■ What the task asks: Write out the data exactly from its first line onward, ending with the line in which "The frequency with the highest" appears.
#### Material supplied ####
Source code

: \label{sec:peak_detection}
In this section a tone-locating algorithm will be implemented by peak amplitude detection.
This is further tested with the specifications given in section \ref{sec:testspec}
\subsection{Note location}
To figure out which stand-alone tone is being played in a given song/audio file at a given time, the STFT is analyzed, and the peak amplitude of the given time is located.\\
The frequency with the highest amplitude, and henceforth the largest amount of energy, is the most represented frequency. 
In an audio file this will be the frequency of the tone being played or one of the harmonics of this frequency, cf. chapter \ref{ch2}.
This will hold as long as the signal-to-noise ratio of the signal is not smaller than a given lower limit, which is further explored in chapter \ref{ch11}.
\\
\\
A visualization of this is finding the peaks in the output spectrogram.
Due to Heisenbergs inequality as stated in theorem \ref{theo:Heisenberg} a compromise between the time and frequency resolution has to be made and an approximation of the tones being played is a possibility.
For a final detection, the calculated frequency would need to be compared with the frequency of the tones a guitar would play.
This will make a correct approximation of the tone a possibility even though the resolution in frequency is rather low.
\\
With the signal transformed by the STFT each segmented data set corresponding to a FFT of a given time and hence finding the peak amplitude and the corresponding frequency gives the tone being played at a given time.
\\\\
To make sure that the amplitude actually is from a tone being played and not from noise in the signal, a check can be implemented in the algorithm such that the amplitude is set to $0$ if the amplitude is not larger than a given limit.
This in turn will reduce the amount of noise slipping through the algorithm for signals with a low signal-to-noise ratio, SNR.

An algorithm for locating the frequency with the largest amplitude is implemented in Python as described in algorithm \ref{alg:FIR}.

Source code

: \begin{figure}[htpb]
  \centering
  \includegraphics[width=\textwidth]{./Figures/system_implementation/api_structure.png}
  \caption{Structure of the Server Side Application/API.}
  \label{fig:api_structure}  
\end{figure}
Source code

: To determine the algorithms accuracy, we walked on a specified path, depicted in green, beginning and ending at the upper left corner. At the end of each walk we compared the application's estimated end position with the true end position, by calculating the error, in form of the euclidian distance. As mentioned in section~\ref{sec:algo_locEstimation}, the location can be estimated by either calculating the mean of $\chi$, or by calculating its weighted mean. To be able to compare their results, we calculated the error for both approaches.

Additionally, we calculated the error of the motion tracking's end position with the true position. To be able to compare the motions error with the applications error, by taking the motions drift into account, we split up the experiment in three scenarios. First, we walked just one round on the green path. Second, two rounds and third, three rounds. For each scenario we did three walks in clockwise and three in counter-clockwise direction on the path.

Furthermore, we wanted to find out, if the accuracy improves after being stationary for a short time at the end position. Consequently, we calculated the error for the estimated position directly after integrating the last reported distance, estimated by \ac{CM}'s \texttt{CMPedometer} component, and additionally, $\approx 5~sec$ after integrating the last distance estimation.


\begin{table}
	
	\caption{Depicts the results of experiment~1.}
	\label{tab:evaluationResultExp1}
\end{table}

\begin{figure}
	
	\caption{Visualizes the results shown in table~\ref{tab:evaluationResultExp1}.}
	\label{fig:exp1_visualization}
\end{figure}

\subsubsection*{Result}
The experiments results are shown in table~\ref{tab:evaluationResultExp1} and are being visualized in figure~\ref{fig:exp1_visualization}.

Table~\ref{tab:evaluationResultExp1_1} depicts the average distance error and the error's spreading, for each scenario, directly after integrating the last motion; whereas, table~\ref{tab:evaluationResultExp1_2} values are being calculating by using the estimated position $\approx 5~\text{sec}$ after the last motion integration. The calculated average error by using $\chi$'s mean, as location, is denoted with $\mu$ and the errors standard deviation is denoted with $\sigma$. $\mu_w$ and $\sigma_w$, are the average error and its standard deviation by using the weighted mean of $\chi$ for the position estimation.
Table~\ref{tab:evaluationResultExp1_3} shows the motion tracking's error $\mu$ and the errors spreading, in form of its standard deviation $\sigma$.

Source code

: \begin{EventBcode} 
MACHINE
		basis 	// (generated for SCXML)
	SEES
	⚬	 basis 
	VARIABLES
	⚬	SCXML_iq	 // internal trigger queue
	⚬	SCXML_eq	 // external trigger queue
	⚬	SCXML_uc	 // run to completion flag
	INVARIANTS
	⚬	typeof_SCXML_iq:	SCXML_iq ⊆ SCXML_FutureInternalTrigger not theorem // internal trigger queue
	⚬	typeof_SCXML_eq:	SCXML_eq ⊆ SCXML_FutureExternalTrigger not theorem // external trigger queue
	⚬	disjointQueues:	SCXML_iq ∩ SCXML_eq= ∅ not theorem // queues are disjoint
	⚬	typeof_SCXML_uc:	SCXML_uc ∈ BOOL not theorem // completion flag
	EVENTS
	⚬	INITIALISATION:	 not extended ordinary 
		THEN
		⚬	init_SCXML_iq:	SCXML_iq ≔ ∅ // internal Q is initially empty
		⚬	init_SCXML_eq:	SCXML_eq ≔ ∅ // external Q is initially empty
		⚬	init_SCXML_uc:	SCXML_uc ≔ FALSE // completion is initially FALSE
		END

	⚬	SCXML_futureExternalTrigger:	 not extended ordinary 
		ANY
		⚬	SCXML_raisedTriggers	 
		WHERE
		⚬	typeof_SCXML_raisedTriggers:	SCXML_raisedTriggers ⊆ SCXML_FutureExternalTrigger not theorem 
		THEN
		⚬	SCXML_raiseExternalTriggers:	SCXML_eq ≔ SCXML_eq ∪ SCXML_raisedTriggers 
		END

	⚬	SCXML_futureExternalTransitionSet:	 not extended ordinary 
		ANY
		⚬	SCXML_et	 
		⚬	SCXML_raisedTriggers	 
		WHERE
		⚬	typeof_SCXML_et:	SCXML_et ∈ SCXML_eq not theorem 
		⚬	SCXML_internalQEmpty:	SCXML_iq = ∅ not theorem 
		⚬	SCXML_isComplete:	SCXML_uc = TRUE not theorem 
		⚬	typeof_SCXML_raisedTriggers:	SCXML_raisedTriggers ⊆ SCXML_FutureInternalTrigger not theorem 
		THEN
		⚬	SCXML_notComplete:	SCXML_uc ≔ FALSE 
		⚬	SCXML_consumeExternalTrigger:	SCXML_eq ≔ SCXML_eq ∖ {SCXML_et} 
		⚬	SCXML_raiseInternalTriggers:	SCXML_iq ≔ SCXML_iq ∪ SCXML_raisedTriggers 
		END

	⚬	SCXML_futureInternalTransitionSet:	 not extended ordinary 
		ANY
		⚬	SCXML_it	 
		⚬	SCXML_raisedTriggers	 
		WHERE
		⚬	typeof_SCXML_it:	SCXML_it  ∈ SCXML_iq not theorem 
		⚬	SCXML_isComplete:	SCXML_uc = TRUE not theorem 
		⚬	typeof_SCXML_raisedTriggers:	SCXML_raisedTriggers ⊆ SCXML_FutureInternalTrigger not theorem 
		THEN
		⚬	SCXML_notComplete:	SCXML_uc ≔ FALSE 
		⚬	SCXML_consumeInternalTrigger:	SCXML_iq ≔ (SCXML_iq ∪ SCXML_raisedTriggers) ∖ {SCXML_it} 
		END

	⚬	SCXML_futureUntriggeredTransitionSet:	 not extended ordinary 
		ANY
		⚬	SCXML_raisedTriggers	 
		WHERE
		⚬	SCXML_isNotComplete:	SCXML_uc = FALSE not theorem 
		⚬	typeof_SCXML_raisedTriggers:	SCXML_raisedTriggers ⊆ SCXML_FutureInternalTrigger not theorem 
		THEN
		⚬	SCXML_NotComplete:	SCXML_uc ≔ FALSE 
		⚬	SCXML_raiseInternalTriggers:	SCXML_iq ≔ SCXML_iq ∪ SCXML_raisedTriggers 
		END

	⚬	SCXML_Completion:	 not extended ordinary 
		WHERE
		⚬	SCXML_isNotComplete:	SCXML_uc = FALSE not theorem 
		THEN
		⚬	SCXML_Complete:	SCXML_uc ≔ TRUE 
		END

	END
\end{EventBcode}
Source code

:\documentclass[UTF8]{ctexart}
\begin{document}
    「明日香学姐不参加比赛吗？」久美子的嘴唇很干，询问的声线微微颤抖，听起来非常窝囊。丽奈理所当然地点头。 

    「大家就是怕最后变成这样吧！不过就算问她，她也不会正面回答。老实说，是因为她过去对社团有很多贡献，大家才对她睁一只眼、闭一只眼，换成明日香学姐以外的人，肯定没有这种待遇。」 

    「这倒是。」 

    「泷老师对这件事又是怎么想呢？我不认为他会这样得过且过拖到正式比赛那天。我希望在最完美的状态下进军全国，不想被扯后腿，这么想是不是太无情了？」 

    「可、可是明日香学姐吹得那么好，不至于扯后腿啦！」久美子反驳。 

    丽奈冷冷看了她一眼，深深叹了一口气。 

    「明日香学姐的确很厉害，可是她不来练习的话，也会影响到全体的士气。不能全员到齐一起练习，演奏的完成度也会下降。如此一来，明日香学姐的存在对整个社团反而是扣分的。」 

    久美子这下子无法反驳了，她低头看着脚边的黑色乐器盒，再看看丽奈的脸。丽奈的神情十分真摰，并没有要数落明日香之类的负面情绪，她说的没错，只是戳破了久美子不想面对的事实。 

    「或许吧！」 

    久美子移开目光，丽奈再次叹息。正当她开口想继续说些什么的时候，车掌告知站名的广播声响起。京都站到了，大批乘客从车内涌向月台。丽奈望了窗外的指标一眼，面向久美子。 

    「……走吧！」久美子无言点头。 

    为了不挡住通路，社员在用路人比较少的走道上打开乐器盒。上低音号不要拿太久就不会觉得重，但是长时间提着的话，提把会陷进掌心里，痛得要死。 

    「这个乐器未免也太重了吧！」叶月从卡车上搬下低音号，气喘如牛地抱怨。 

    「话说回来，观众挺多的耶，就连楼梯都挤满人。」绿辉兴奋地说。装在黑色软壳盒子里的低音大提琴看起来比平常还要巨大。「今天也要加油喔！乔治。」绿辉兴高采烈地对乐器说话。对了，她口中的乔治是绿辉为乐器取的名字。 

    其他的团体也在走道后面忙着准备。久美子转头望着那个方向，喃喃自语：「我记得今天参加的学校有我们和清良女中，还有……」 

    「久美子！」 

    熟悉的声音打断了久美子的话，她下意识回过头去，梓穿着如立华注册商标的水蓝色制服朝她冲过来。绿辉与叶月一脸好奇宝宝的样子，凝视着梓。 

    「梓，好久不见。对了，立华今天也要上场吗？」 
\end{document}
####
■ Task answer:
Source code

: \label{sec:peak_detection}
In this section a tone-locating algorithm will be implemented by peak amplitude detection.
This is further tested with the specifications given in section \ref{sec:testspec}
\subsection{Note location}
To figure out which stand-alone tone is being played in a given song/audio file at a given time, the STFT is analyzed, and the peak amplitude of the given time is located.\\
The frequency with the highest amplitude, and henceforth the largest amount of energy, is the most represented frequency. 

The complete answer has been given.